Los futuros del crudo WTI se mantuvieron alrededor de 65,50 dólares por barril el viernes, tras una sesión volátil, después de que Estados Unidos e Irán acordaran reanudar las negociaciones nucleares la próxima semana. Irán calificó las últimas conversaciones de Ginebra como de “buen progreso”, mientras que una fuente familiarizada con la postura estadounidense señaló que los funcionarios norteamericanos abandonaron las discusiones decepcionados. Se prevé que las conversaciones continúen tras consultas en cada capital, junto con reuniones técnicas que se celebrarán la próxima semana en Viena.

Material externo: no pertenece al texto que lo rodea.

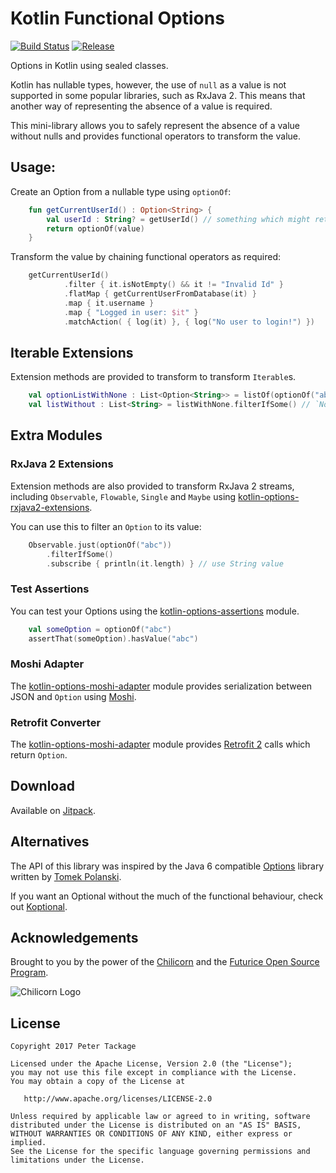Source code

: # Kotlin Functional Options

[![Build Status](https://travis-ci.org/peter-tackage/kotlin-options.svg?branch=master)](https://travis-ci.org/peter-tackage/kotlin-options) [![Release](https://jitpack.io/v/peter-tackage/kotlin-options.svg)](https://jitpack.io/#peter-tackage/kotlin-options)

Options in Kotlin using sealed classes.

Kotlin has nullable types, however, the use of `null` as a value is not supported in some popular libraries, such as RxJava 2. This means that another way of representing the absence of a value is required.

This mini-library allows you to safely represent the absence of a value without nulls and provides functional operators to transform the value.

## Usage:

Create an Option from a nullable type using `optionOf`:
 
```Kotlin
    fun getCurrentUserId() : Option<String> {
        val userId : String? = getUserId() // something which might return null
        return optionOf(value)
    }
```

Transform the value by chaining functional operators as required:

```Kotlin
    getCurrentUserId()
            .filter { it.isNotEmpty() && it != "Invalid Id" }
            .flatMap { getCurrentUserFromDatabase(it) }
            .map { it.username }
            .map { "Logged in user: $it" }
            .matchAction( { log(it) }, { log("No user to login!") })
```

## Iterable Extensions

Extension methods are provided to transform to transform `Iterable`s.

```Kotlin
    val optionListWithNone : List<Option<String>> = listOf(optionOf("abc"), None) 
    val listWithout : List<String> = listWithNone.filterIfSome() // `None` elements removed
```
## Extra Modules

### RxJava 2 Extensions

Extension methods are also provided to transform RxJava 2 streams, including `Observable`, `Flowable`, `Single` and `Maybe` using [kotlin-options-rxjava2-extensions](https://github.com/peter-tackage/kotlin-options/tree/master/kotlin-options-rxjava2-extensions).

You can use this to filter an `Option` to its value:

```Kotlin
    Observable.just(optionOf("abc"))
        .filterIfSome()
        .subscribe { println(it.length) } // use String value
```

### Test Assertions

You can test your Options using the [kotlin-options-assertions](https://github.com/peter-tackage/kotlin-options/tree/master/kotlin-options-assertions) module.

```Kotlin
    val someOption = optionOf("abc") 
    assertThat(someOption).hasValue("abc")
```

### Moshi Adapter

The [kotlin-options-moshi-adapter](https://github.com/peter-tackage/kotlin-options/tree/master/kotlin-options-moshi-adapter/) module provides serialization between JSON and `Option` using [Moshi](https://github.com/square/moshi/).

### Retrofit Converter

The [kotlin-options-moshi-adapter](https://github.com/peter-tackage/kotlin-options/tree/master/kotlin-options-moshi-adapter/) module provides [Retrofit 2](https://github.com/square/retrofit/) calls which return `Option`.

## Download

Available on [Jitpack](https://jitpack.io/#peter-tackage/kotlin-options/0.7).

## Alternatives

The API of this library was inspired by the Java 6 compatible [Options](https://github.com/tomaszpolanski/Options) library written by [Tomek Polanski](https://twitter.com/tpolansk).

If you want an Optional without the much of the functional behaviour, check out [Koptional](https://github.com/gojuno/koptional).

## Acknowledgements

Brought to you by the power of the [Chilicorn](http://spiceprogram.org/chilicorn-history/) and the [Futurice Open Source Program](http://spiceprogram.org/).

![Chilicorn Logo](https://raw.githubusercontent.com/futurice/spiceprogram/gh-pages/assets/img/logo/chilicorn_no_text-256.png)
## License

    Copyright 2017 Peter Tackage

    Licensed under the Apache License, Version 2.0 (the "License");
    you may not use this file except in compliance with the License.
    You may obtain a copy of the License at

       http://www.apache.org/licenses/LICENSE-2.0

    Unless required by applicable law or agreed to in writing, software
    distributed under the License is distributed on an "AS IS" BASIS,
    WITHOUT WARRANTIES OR CONDITIONS OF ANY KIND, either express or implied.
    See the License for the specific language governing permissions and
    limitations under the License.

Las tensiones siguieron siendo elevadas después de que Teherán insistiera en que no permitiría que el uranio enriquecido fuera retirado del país. Al mismo tiempo, el importante despliegue de fuerzas estadounidenses en Oriente Medio mantuvo a los mercados en vilo, especialmente después de que el presidente Trump insinuara la posibilidad de una acción militar si no se alcanza un acuerdo.
Mientras tanto, los operadores centran su atención en la reunión del domingo de OPEC+ sobre la política de producción, con los riesgos geopolíticos añadiendo incertidumbre a unas perspectivas ya ensombrecidas por las expectativas de un exceso de oferta mundial de petróleo más amplio. En el conjunto de la semana, los precios del crudo se encaminan a cerrar a la baja.